[Action item]:
Search the material for the string "Digits" and copy each line where it occurs.

--- Data section ---

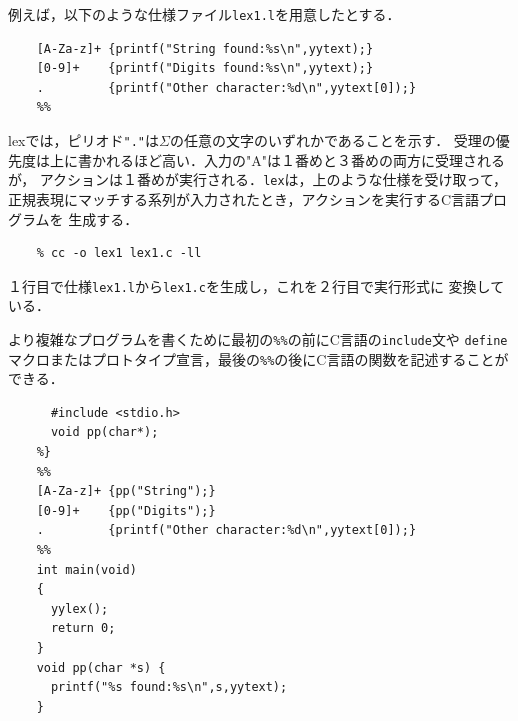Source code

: \documentclass[dvipdfmx,a4j]{jbook}
\begin{document}
  例えば，以下のような仕様ファイル\texttt{lex1.l}を用意したとする．

  \begin{Verbatim}[frame=single]
    %%
    [A-Za-z]+ {printf("String found:%s\n",yytext);}
    [0-9]+    {printf("Digits found:%s\n",yytext);}
    .         {printf("Other character:%d\n",yytext[0]);}
    %%
  \end{Verbatim}

  lexでは，ピリオド\texttt{"."}は$\Sigma$の任意の文字のいずれかであることを示す．
  受理の優先度は上に書かれるほど高い．入力の"A"は１番めと３番めの両方に受理されるが，
  アクションは１番めが実行される．\texttt{lex}は，上のような仕様を受け取って，
  正規表現にマッチする系列が入力されたとき，アクションを実行するC言語プログラムを
  生成する．

  \begin{Verbatim}[frame=single]
    % lex -o lex1.c lex1.l
    % cc -o lex1 lex1.c -ll
  \end{Verbatim}


  １行目で仕様\texttt{lex1.l}から\texttt{lex1.c}を生成し，これを２行目で実行形式に
  変換している．

  より複雑なプログラムを書くために最初の\verb|%%|の前にC言語の\texttt{include}文や
  \texttt{define}マクロまたはプロトタイプ宣言，最後の\verb|%%|の後にC言語の関数を記述することができる．

  \begin{Verbatim}[frame=single]
    %{
      #include <stdio.h>
      void pp(char*);
    %}
    %%
    [A-Za-z]+ {pp("String");}
    [0-9]+    {pp("Digits");}
    .         {printf("Other character:%d\n",yytext[0]);}
    %%
    int main(void)
    {
      yylex();
      return 0;
    }
    void pp(char *s) {
      printf("%s found:%s\n",s,yytext);
    }
  \end{Verbatim}




\end{document}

---

[Completed task]:
    [0-9]+    {printf("Digits found:%s\n",yytext);}
    [0-9]+    {pp("Digits");}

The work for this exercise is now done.